DATA FOR THIS TASK:
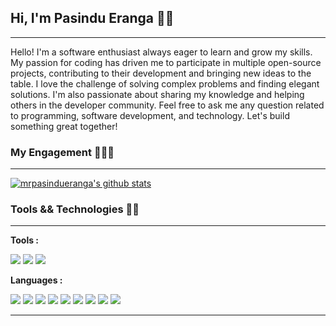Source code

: ## **Hi, I'm Pasindu Eranga 👋😊**
---
Hello! I'm a software enthusiast always eager to learn and grow my skills. My passion for coding has driven me to participate in multiple open-source projects, contributing to their development and bringing new ideas to the table. I love the challenge of solving complex problems and finding elegant solutions. I'm also passionate about sharing my knowledge and helping others in the developer community. Feel free to ask me any question related to programming, software development, and technology. Let's build something great together!
### **My Engagement 🎯🎯🎯**
---

[![mrpasindueranga's github stats](https://github-readme-stats.vercel.app/api?username=mrpasindueranga&include_all_commits=true&theme=dark&hide_border=true&show_icons=true&count_private=true)](https://github.com/anuraghazra/github-readme-stats)
### **Tools && Technologies** 🔧🔨
---
**Tools :**

![](https://img.shields.io/badge/Code-Git-F05032?style=flat&logo=Git) ![](https://img.shields.io/badge/Code-Docker-2496ED?style=flat&logo=Docker) ![](https://img.shields.io/badge/Code-Jenkins-D24939?style=flat&logo=Jenkins) 

**Languages :**

![](https://img.shields.io/badge/Code-Node.js-339933?style=flat&logo=Node.js) ![](https://img.shields.io/badge/Code-React-61DAFB?style=flat&logo=React) ![](https://img.shields.io/badge/Code-Angular-DD0031?style=flat&logo=Angular) ![](https://img.shields.io/badge/Code-Android-3DDC84?style=flat&logo=Android) ![](https://img.shields.io/badge/Code-Flutter-02569B?style=flat&logo=Flutter) ![](https://img.shields.io/badge/Code-Swift-F05138?style=flat&logo=Swift) ![](https://img.shields.io/badge/Code-Laravel-FF2D20?style=flat&logo=Laravel) ![](https://img.shields.io/badge/Code-Lua-2C2D72?style=flat&logo=Lua) ![](https://img.shields.io/badge/Code-Python-3776AB?style=flat&logo=Python) 

---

TO DO:
An exact copy of all entries is needed, with no pictures in it.

EXPECTED ANSWER:
Source code

: ## **Hi, I'm Pasindu Eranga 👋😊**
---
Hello! I'm a software enthusiast always eager to learn and grow my skills. My passion for coding has driven me to participate in multiple open-source projects, contributing to their development and bringing new ideas to the table. I love the challenge of solving complex problems and finding elegant solutions. I'm also passionate about sharing my knowledge and helping others in the developer community. Feel free to ask me any question related to programming, software development, and technology. Let's build something great together!
### **My Engagement 🎯🎯🎯**
---

[![mrpasindueranga's github stats](https://github-readme-stats.vercel.app/api?username=mrpasindueranga&include_all_commits=true&theme=dark&hide_border=true&show_icons=true&count_private=true)](https://github.com/anuraghazra/github-readme-stats)
### **Tools && Technologies** 🔧🔨
---
**Tools :**

![](https://img.shields.io/badge/Code-Git-F05032?style=flat&logo=Git) ![](https://img.shields.io/badge/Code-Docker-2496ED?style=flat&logo=Docker) ![](https://img.shields.io/badge/Code-Jenkins-D24939?style=flat&logo=Jenkins) 

**Languages :**

![](https://img.shields.io/badge/Code-Node.js-339933?style=flat&logo=Node.js) ![](https://img.shields.io/badge/Code-React-61DAFB?style=flat&logo=React) ![](https://img.shields.io/badge/Code-Angular-DD0031?style=flat&logo=Angular) ![](https://img.shields.io/badge/Code-Android-3DDC84?style=flat&logo=Android) ![](https://img.shields.io/badge/Code-Flutter-02569B?style=flat&logo=Flutter) ![](https://img.shields.io/badge/Code-Swift-F05138?style=flat&logo=Swift) ![](https://img.shields.io/badge/Code-Laravel-FF2D20?style=flat&logo=Laravel) ![](https://img.shields.io/badge/Code-Lua-2C2D72?style=flat&logo=Lua) ![](https://img.shields.io/badge/Code-Python-3776AB?style=flat&logo=Python) 

---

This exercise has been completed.